(Material supplied)
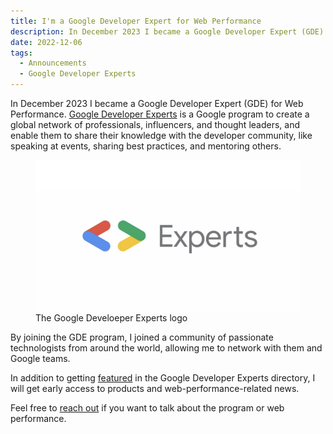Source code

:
 ```yaml
---
title: I'm a Google Developer Expert for Web Performance
description: In December 2023 I became a Google Developer Expert (GDE) for Web Performance. Google Developer Experts is a Google program to create a global network of professionals, influencers, and thought leaders, and enable them to share their knowledge with the developer community, like speaking at events, sharing best practices, and mentoring others.
date: 2022-12-06
tags:
  - Announcements
  - Google Developer Experts
---
```


In December 2023 I became a Google Developer Expert (GDE) for Web Performance. [Google Developer Experts](https://developers.google.com/community/experts) is a Google program to create a global network of professionals, influencers, and thought leaders, and enable them to share their knowledge with the developer community, like speaking at events, sharing best practices, and mentoring others.

<figure>
	<img src="experts_logo.png" alt="Experts" sizes="648px" loading="eager">
	<figcaption>The Google Develoeper Experts logo</figcaption>
</figure>

By joining the GDE program, I joined a community of passionate technologists from around the world, allowing me to network with them and Google teams.

In addition to getting [featured](https://developers.google.com/community/experts/directory/profile/profile-andrea-verlicchi) in the Google Developer Experts directory, I will get early access to products and web-performance-related news.

Feel free to [reach out](/contact/) if you want to talk about the program or web performance.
(End Material supplied)
→ **Problem to solve**: Word for word, reproduce all the data, but not the pictures.

→ **Written reply**:
Source code

:
 ```yaml
---
title: I'm a Google Developer Expert for Web Performance
description: In December 2023 I became a Google Developer Expert (GDE) for Web Performance. Google Developer Experts is a Google program to create a global network of professionals, influencers, and thought leaders, and enable them to share their knowledge with the developer community, like speaking at events, sharing best practices, and mentoring others.
date: 2022-12-06
tags:
  - Announcements
  - Google Developer Experts
---
```


In December 2023 I became a Google Developer Expert (GDE) for Web Performance. [Google Developer Experts](https://developers.google.com/community/experts) is a Google program to create a global network of professionals, influencers, and thought leaders, and enable them to share their knowledge with the developer community, like speaking at events, sharing best practices, and mentoring others.

<figure>
	<img src="experts_logo.png" alt="Experts" sizes="648px" loading="eager">
	<figcaption>The Google Develoeper Experts logo</figcaption>
</figure>

By joining the GDE program, I joined a community of passionate technologists from around the world, allowing me to network with them and Google teams.

In addition to getting [featured](https://developers.google.com/community/experts/directory/profile/profile-andrea-verlicchi) in the Google Developer Experts directory, I will get early access to products and web-performance-related news.

Feel free to [reach out](/contact/) if you want to talk about the program or web performance.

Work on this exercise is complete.